Ok so no secret I've been rather blue lately
I blame the weather and the chain of events that happend from putting myself first.
Add money, end of maternity leave, silly little things going wrong and too many ideas, not enough time
and it makes for one miserable mumma.
Where it really shouldn't be making me glum.

I finally reached a point yesterday where I said, enough!
There is no need to be this miserable
BUT
how do I get myself out of it?
Where do I start?
Who do I talk to?

The answer to the last question was easy, the gorgeous Naomi of Seven Cherubs
Someone I trust even though we've never met, someone I respect.

I put all these "issues" forward to her
Im sure she thinks I'm a drama queen ;)
And her reply was simple but powerful!

Feeling like this is perfectly normal
Maybe I'm looking for the negatives thats why I feel like thats all thats happening to us
and
Maybe I need to lower my expectations and think about the things that happen differntly.

I read her reply email a few times
each time agreeing more and more
Naomi thought maybe her words wouldn't help me
but they helped more then expected!

This mummy of 7 cherubs was completely right
The only way to change my mood was to change my thinking.

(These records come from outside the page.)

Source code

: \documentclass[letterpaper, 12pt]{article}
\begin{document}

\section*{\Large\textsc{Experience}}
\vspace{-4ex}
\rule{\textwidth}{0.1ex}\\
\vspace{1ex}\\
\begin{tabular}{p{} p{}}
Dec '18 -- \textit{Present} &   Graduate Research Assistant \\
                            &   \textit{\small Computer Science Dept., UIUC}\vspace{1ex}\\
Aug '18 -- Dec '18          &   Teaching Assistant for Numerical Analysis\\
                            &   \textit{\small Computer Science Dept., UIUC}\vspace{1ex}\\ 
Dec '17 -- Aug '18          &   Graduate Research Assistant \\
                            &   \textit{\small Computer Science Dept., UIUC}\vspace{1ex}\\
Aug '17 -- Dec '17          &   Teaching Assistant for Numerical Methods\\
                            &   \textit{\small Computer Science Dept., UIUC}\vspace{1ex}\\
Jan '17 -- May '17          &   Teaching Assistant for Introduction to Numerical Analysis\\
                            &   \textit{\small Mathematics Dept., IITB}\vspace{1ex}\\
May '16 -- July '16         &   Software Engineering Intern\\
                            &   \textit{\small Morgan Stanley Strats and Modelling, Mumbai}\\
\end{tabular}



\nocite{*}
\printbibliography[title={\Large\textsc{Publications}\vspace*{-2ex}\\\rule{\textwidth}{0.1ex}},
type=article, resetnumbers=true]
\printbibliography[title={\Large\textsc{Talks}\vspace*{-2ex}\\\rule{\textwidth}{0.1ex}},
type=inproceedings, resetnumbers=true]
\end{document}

The silly thing is I believe all those types of quotes yet I havn't been living them out..

      **image                            **image

But It's always easy to believe then actually apply it to your life right?
Or is that just me :|

Yesterday the sun was shininng we had clear blue skys
so i bundled my babes, the pram and Master J's Cars bike
and took them down to the beach.
We walked and he rode and we sat at the playground in the sunshine
and I pondered
I pondered Naomis words
How was I going to change all this negativity that seems to be consuming our lives.

Seeing as I cant change the weather
I need to change my attitude
Its time to...
*no image credit found

It's time to find the good in every situation.
The good in every day.
My babes are a given good, every day they make me happy, no question
Its finding the good in the rest of my life.

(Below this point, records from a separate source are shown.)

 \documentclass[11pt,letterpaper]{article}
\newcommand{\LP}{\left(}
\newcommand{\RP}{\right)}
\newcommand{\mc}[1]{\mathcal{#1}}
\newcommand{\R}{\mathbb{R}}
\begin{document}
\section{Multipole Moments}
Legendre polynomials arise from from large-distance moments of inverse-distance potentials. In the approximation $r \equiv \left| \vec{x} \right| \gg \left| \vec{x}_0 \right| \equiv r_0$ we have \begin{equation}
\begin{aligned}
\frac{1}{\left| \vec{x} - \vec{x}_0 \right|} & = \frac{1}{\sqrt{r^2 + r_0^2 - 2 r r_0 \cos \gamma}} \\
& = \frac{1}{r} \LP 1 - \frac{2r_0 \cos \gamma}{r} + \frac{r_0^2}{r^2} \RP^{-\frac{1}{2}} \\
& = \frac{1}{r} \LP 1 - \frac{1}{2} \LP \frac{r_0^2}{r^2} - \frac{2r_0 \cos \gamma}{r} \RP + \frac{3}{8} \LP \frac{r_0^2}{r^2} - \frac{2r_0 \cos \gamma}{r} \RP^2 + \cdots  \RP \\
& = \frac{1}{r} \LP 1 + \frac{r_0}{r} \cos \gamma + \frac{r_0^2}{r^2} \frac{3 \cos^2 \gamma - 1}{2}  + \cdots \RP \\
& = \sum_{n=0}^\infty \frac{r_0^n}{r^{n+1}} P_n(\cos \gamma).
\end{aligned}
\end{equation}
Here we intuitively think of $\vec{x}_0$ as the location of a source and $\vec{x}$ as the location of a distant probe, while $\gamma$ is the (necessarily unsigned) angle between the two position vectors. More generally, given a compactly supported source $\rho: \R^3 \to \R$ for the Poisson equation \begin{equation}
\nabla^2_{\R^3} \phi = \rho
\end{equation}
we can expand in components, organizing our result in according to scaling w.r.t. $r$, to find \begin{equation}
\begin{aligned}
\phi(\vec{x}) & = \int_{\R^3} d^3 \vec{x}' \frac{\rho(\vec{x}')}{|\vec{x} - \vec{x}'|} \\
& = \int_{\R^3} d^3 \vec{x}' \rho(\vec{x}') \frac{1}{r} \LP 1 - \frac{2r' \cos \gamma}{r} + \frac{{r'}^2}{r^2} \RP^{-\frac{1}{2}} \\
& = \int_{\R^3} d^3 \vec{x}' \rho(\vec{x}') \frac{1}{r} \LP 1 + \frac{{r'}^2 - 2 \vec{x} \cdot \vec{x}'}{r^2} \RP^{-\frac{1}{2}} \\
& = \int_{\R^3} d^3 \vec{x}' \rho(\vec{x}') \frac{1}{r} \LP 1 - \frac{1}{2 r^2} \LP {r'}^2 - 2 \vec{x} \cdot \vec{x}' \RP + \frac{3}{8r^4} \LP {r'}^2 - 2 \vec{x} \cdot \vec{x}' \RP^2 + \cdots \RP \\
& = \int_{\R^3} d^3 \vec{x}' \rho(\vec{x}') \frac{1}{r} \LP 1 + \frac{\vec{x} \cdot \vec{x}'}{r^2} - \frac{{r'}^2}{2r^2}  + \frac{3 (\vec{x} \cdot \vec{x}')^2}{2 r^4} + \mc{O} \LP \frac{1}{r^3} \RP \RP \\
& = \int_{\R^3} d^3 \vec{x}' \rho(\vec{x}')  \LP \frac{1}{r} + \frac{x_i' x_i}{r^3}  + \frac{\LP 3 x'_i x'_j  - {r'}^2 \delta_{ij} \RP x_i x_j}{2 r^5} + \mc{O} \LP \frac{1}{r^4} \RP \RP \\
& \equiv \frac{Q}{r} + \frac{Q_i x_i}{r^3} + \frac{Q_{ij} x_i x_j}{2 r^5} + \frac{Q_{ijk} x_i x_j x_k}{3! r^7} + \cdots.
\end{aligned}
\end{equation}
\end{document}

And what better way to do that then to blog about it.
Now of course life has ups & downs, good & bad
But i think I'm focusing more on the negatives then the positives
and this is what this will be all about
foucsing on the positives
having them all in one spot, out in the open
so if I start to feel like im slipping back to the negatives
I can see all the wonderful, amazing things I really do have going on in my life.

I've decided that every Monday
well hopefully
I will post about all the good positive things I found in my last week.
At least 1 for every day with pictures and quotes.
I started finding yesterday and i will Blog it a week from tomrrow so i get the full weeks worth.

This way I am comitted to finding the good and I hope you will all hold me to it too.

And if Im up for it I'll post a status on the Mum-ments Facebook page with one good thing from my day.
I would love to see what good everyone else finds in there day :)

Its time to change
Its time to...

I have to send the biggest thankyou to Naomi
I am almost a complete stranger to her, yet she found the time in her busy life to give me her perspective.
and for this I am truly grateful

Somtimes an outsiders ideas, thoughts and views are all we need to kick start ourselves.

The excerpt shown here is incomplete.